President Trump’s tax reform speech Wednesday will be “light on substance, heavy on populism,” Axios reports .
Tax reform presents Republicans with extremely similar traps to the ones they did not see coming on healthcare.

In particular, a White House official told Axios the president will call to end “the special interest loopholes that have only benefited the wealthy and powerful few” so the president can pay for tax cuts.

That sounds good in the abstract. So did “insurance for everyone” that is “much less expensive and much better.”

We shouldn’t forget he made a populist sale of his healthcare plan, too – and it stopped working once Congress started having to put detail of the plan into legislative text.

Another populist promise that can’t be met
What does the president mean by “special interest loopholes” that he can close to pay for tax cuts?

“Among possible deductions that the White House could support eliminating are those for the use of electric cars, historic preservation and fashioning a ranch into a cattle-breeding facility,” Politico reports .

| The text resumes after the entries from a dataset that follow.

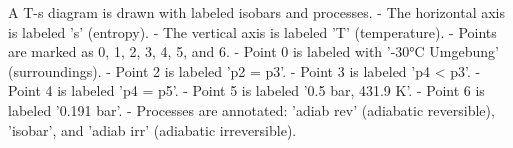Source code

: A T-s diagram is drawn with labeled isobars and processes.  
- The horizontal axis is labeled 's' (entropy).  
- The vertical axis is labeled 'T' (temperature).  
- Points are marked as 0, 1, 2, 3, 4, 5, and 6.  
- Point 0 is labeled with '-30°C Umgebung' (surroundings).  
- Point 2 is labeled 'p2 = p3'.  
- Point 3 is labeled 'p4 < p3'.  
- Point 4 is labeled 'p4 = p5'.  
- Point 5 is labeled '0.5 bar, 431.9 K'.  
- Point 6 is labeled '0.191 bar'.  
- Processes are annotated: 'adiab rev' (adiabatic reversible), 'isobar', and 'adiab irr' (adiabatic irreversible).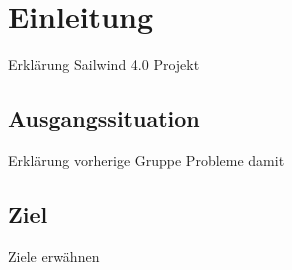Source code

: \section{Einleitung}
Erklärung Sailwind 4.0 Projekt
\subsection{Ausgangssituation}
Erklärung vorherige Gruppe Probleme damit
\subsection{Ziel}
Ziele erwähnen
\newpage



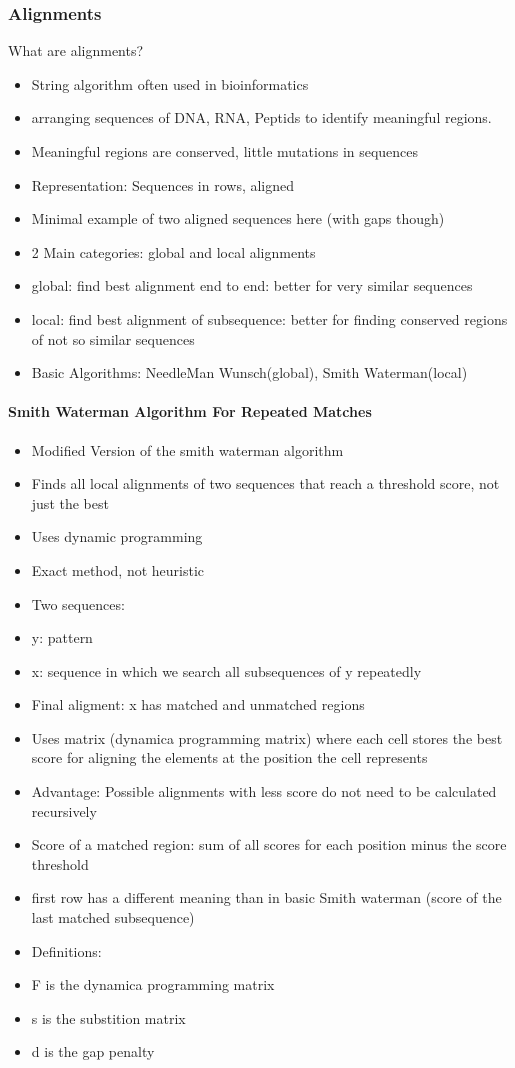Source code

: \subsubsection{Alignments}
What are alignments? 
\begin{itemize}
	\item String algorithm often used in bioinformatics 
	\item arranging sequences of DNA, RNA, Peptids to identify meaningful regions.
	\item Meaningful regions are conserved, little mutations in sequences
	\item Representation: Sequences in rows, aligned 
	\item Minimal example of two aligned sequences here (with gaps though)
	\item 2 Main categories: global and local alignments 
	\item global: find best alignment end to end: better for very similar sequences
	\item local: find best alignment of subsequence: better for finding conserved regions of not so similar sequences
	\item Basic Algorithms: NeedleMan Wunsch(global), Smith Waterman(local) 
\end{itemize} 

\paragraph{Smith Waterman Algorithm For Repeated Matches}
\begin{itemize}
	\item Modified Version of the smith waterman algorithm
	\item Finds all local alignments of two sequences that reach a threshold score, not just the best
	\item Uses dynamic programming
	\item Exact method, not heuristic
	\item Two sequences: 
	\item y: pattern
	\item x: sequence in which we search all subsequences of y repeatedly
	\item Final aligment: x has matched and unmatched regions
	\item Uses matrix (dynamica programming matrix) where each cell stores the best score for aligning the elements at the position the cell represents
	\item Advantage: Possible alignments with less score do not need to be calculated recursively
	\item Score of a matched region: sum of all scores for each position minus the score threshold 
	\item first row has a different meaning than in basic Smith waterman (score of the last matched subsequence)
	\item Definitions:
	\item F is the dynamica programming matrix
	\item s is the substition matrix
	\item d is the gap penalty
\end{itemize}

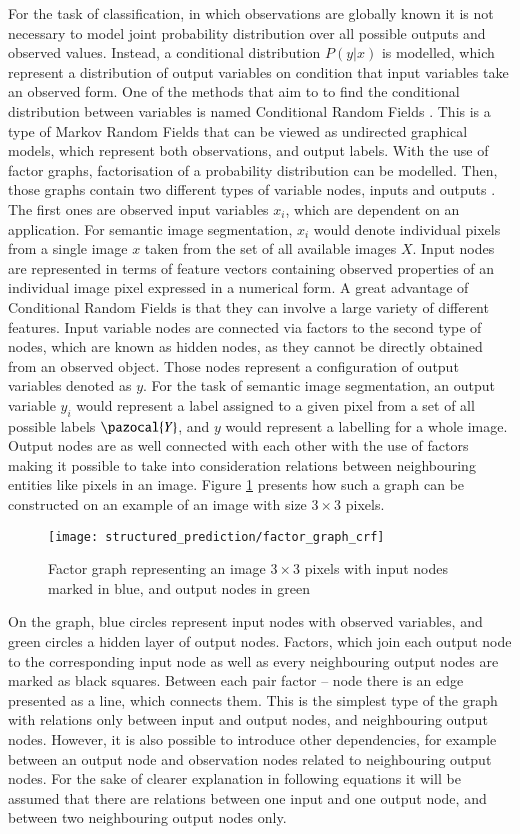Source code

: For the task of classification, in which observations are globally known it is not necessary to model joint probability distribution over all possible outputs and observed values. Instead, a conditional distribution $P(y|x)$ is modelled, which represent a distribution of output variables on condition that input variables take an observed form. One of the methods that aim to to find the conditional distribution between variables is named Conditional Random Fields \cite{crf_lafferty}. This is a type of Markov Random Fields that can be viewed as undirected graphical models, which represent both observations, and output labels. With the use of factor graphs, factorisation of a probability distribution can be modelled. Then, those graphs contain two different types of variable nodes, inputs and outputs \cite{crf_sutton}. The first ones are observed input variables $x_i$, which are dependent on an application. For semantic image segmentation, $x_i$ would denote individual pixels from a single image $x$ taken from the set of all available images $X$. Input nodes are represented in terms of feature vectors containing observed properties of an individual image pixel expressed in a numerical form. A great advantage of Conditional Random Fields is that they can involve a large variety of different features. Input variable nodes are connected via factors to the second type of nodes, which are known as hidden nodes, as they cannot be directly obtained from an observed object. Those nodes represent a configuration of output variables denoted as $y$. For the task of semantic image segmentation, an output variable $y_i$ would represent a label assigned to a given pixel from a set of all possible labels $\pazocal{Y}$, and $y$ would represent a labelling for a whole image. Output nodes are as well connected with each other with the use of factors making it possible to take into consideration relations between neighbouring entities like pixels in an image. Figure \ref{fig:factor_graph_crf} presents how such a graph can be constructed on an example of an image with size $3\times3$ pixels.
\begin{figure}[ht]
    \centering
    \texttt{[image: structured\_prediction/factor\_graph\_crf]}
    \caption{Factor graph representing an image $3\times3$ pixels with input nodes marked in blue, and output nodes in green}
     \label{fig:factor_graph_crf}
\end{figure}

On the graph, blue circles represent input nodes with observed variables, and green circles a hidden layer of output nodes. Factors, which join each output node to the corresponding input node as well as every neighbouring output nodes are marked as black squares. Between each pair factor – node there is an edge presented as a line, which connects them. This is the simplest type of the graph with relations only between input and output nodes, and neighbouring output nodes. However, it is also possible to introduce other dependencies, for example between an output node and observation nodes related to neighbouring output nodes. For the sake of clearer explanation in following equations it will be assumed that there are relations between one input and one output node, and between two neighbouring output nodes only.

Of course, those deductions are tiny and scrapping them would barely raise any revenue for cutting rates.

If a deduction is big enough to matter, it will have a powerful lobby fighting to keep it. And if the deduction is in the individual tax code, a lot of regular taxpayers who use it will bristle at the idea that they are a “special interest” or among “the wealthy and powerful few.”

In April, top White House adviser Gary Cohn and Treasury Secretary Steven Mnuchin talked about eliminating all itemized deductions in the personal income tax except those for mortgage interest and charitable deductions.
So who would lose out if these deductions get eliminated? What “special interests” get their oxen gored under this proposal? Well, let’s look at this handy table from the Tax Policy Center that outlines the 13 largest federal tax expenditures for 2016. (A “tax expenditure” is revenue the federal government foregoes by choosing not to tax a certain kind of income, or taxing it at a preferential rate.)

This list underscores the surprisingly narrow scope even of the White House’s opening bid on tax reform, before the special interests swarm in to protect the deductions they use. Amazingly, at least 11 of the 13 items on TPC’s list would be untouched by Mnuchin and Cohn’s proposal.